Memorybank Movie: The Young
Morag Skelton, age twenty-four, has now lived in Toronto for four years. She is able to go downtown without getting hopelessly lost. She has long since learned the various colleges of the university, which city bookshops are the best, where to buy clothes that Brooke will like on her, and how to do verbal battle with hairdressers in order to achieve (even if only partially) the style she wants, without submitting to the outlandish creations which they always seem to want.
She does not venture downtown very often, because unfortunately the city still scares the bejesus out of her. She does not, however, mention this fact to anyone.
Her long straight black hair has been cut much shorter and permed in the prevailing manner of the day, described by Helen of Miss Helene as just a few soft curls, Mrs. Skelton, and a little swirl over your brow. She feels slightly peculiar each time she gets her hair done, but Brooke likes her this way, and she has to admit it does look more feminine.

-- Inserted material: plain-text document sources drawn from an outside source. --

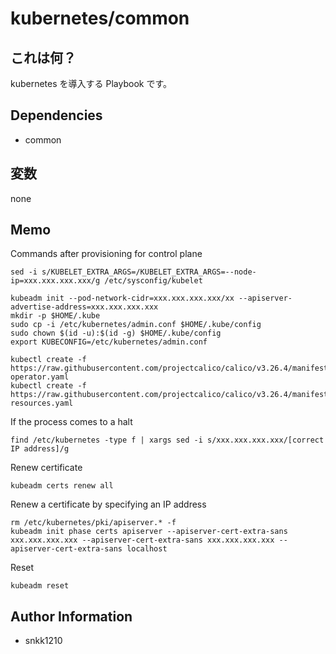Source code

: kubernetes/common
=========

## これは何？

kubernetes を導入する Playbook です。

## Dependencies

- common

## 変数

none

## Memo

Commands after provisioning for control plane
```
sed -i s/KUBELET_EXTRA_ARGS=/KUBELET_EXTRA_ARGS=--node-ip=xxx.xxx.xxx.xxx/g /etc/sysconfig/kubelet

kubeadm init --pod-network-cidr=xxx.xxx.xxx.xxx/xx --apiserver-advertise-address=xxx.xxx.xxx.xxx
mkdir -p $HOME/.kube
sudo cp -i /etc/kubernetes/admin.conf $HOME/.kube/config
sudo chown $(id -u):$(id -g) $HOME/.kube/config
export KUBECONFIG=/etc/kubernetes/admin.conf

kubectl create -f https://raw.githubusercontent.com/projectcalico/calico/v3.26.4/manifests/tigera-operator.yaml
kubectl create -f https://raw.githubusercontent.com/projectcalico/calico/v3.26.4/manifests/custom-resources.yaml
```

If the process comes to a halt
```
find /etc/kubernetes -type f | xargs sed -i s/xxx.xxx.xxx.xxx/[correct IP address]/g
```

Renew certificate
```
kubeadm certs renew all
```

Renew a certificate by specifying an IP address
```
rm /etc/kubernetes/pki/apiserver.* -f
kubeadm init phase certs apiserver --apiserver-cert-extra-sans xxx.xxx.xxx.xxx --apiserver-cert-extra-sans xxx.xxx.xxx.xxx --apiserver-cert-extra-sans localhost
```

Reset
```
kubeadm reset
```

Author Information
------------------

- snkk1210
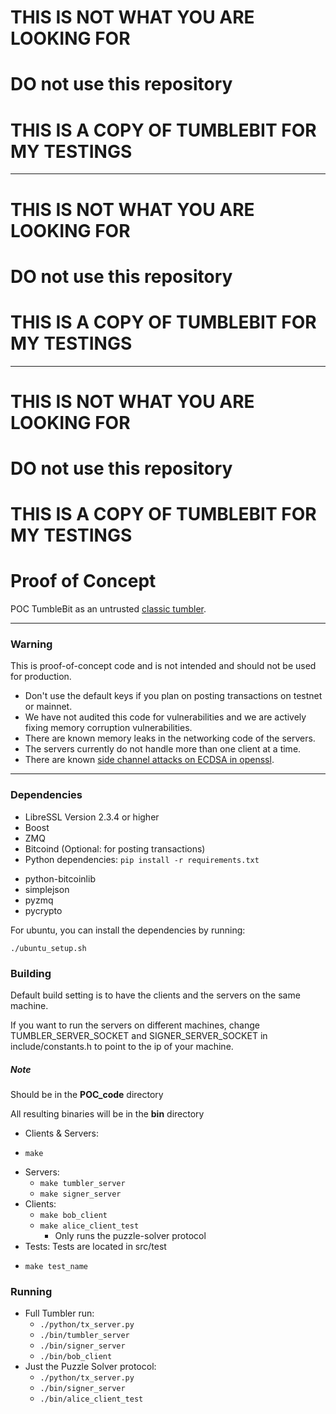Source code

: # THIS IS NOT WHAT YOU ARE LOOKING FOR 
# DO not use this repository
# THIS IS A COPY OF TUMBLEBIT FOR MY TESTINGS
------------------------------------
# THIS IS NOT WHAT YOU ARE LOOKING FOR 
# DO not use this repository
# THIS IS A COPY OF TUMBLEBIT FOR MY TESTINGS
----------------------
# THIS IS NOT WHAT YOU ARE LOOKING FOR 
# DO not use this repository
# THIS IS A COPY OF TUMBLEBIT FOR MY TESTINGS


# Proof of Concept


POC TumbleBit as an untrusted [classic tumbler](https://en.wikipedia.org/wiki/Cryptocurrency_tumbler).

----
### Warning

This is proof-of-concept code and is not intended and should not be used for production.

* Don't use the default keys if you plan on posting transactions on testnet or mainnet.
* We have not audited this code for vulnerabilities and we are actively fixing memory corruption vulnerabilities.
* There are known memory leaks in the networking code of the servers.
* The servers currently do not handle more than one client at a time.
* There are known [side channel attacks on ECDSA in openssl](https://www.tau.ac.il/~tromer/mobilesc/).

----
### Dependencies

- LibreSSL Version 2.3.4 or higher
- Boost
- ZMQ
- Bitcoind (Optional: for posting transactions)
- Python dependencies: ```pip install -r requirements.txt```
 + python-bitcoinlib
 + simplejson
 + pyzmq
 + pycrypto

For ubuntu, you can install the dependencies by running:
```
./ubuntu_setup.sh
```

### Building

Default build setting is to have the clients and
the servers on the same machine.

If you want to run the servers on different machines,
change TUMBLER_SERVER_SOCKET and SIGNER_SERVER_SOCKET in
include/constants.h to point to the ip of your machine.

##### Note
Should be in the **POC_code** directory

All resulting binaries will be in the **bin** directory

- Clients & Servers:
 + ```make```
- Servers:
  + ```make tumbler_server```
  + ```make signer_server```
- Clients:
  + ```make bob_client```
  + ```make alice_client_test```
    - Only runs the puzzle-solver protocol
- Tests: Tests are located in src/test
 + ```make test_name```

### Running

- Full Tumbler run:
  + ```./python/tx_server.py```
  + ```./bin/tumbler_server```
  + ```./bin/signer_server```
  + ```./bin/bob_client```
- Just the Puzzle Solver protocol:
  + ```./python/tx_server.py```
  + ```./bin/signer_server```
  + ```./bin/alice_client_test```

She watches her diet carefully and is slender. She wears lightly tailored suits in the daytime, with pastel blouses, sometimes frilled. In the heat of the summer, cotton dresses with flared skirts. Her shoes have what is known as Illusion heels, so that she will appear to be wearing high heels without adding too much to her height. In the evenings, meeting academic friends, she goes in heavily for the little black cocktail dress, not necessarily black, of course. She looks smart.
She is a competent cook. Her apricot bread and peanut butter cookies are splendid, and her chocolate cake with fudge icing is beyond compare.
She reads a great deal.
She asks the janitor of the apartment block if people are allowed to keep cats. He says No.
She grows African violets, which are pretty, and potted parsley, which can be used as a garnish on such dishes as tomato jelly.
She writes short stories and tears them up.
One day she throws a Benares brass ashtray through the kitchen window.
Appalled, she flashes down to the back alley and retrieves the brass vessel. It is not dented. They made their brass to last, all right, out there in Benares.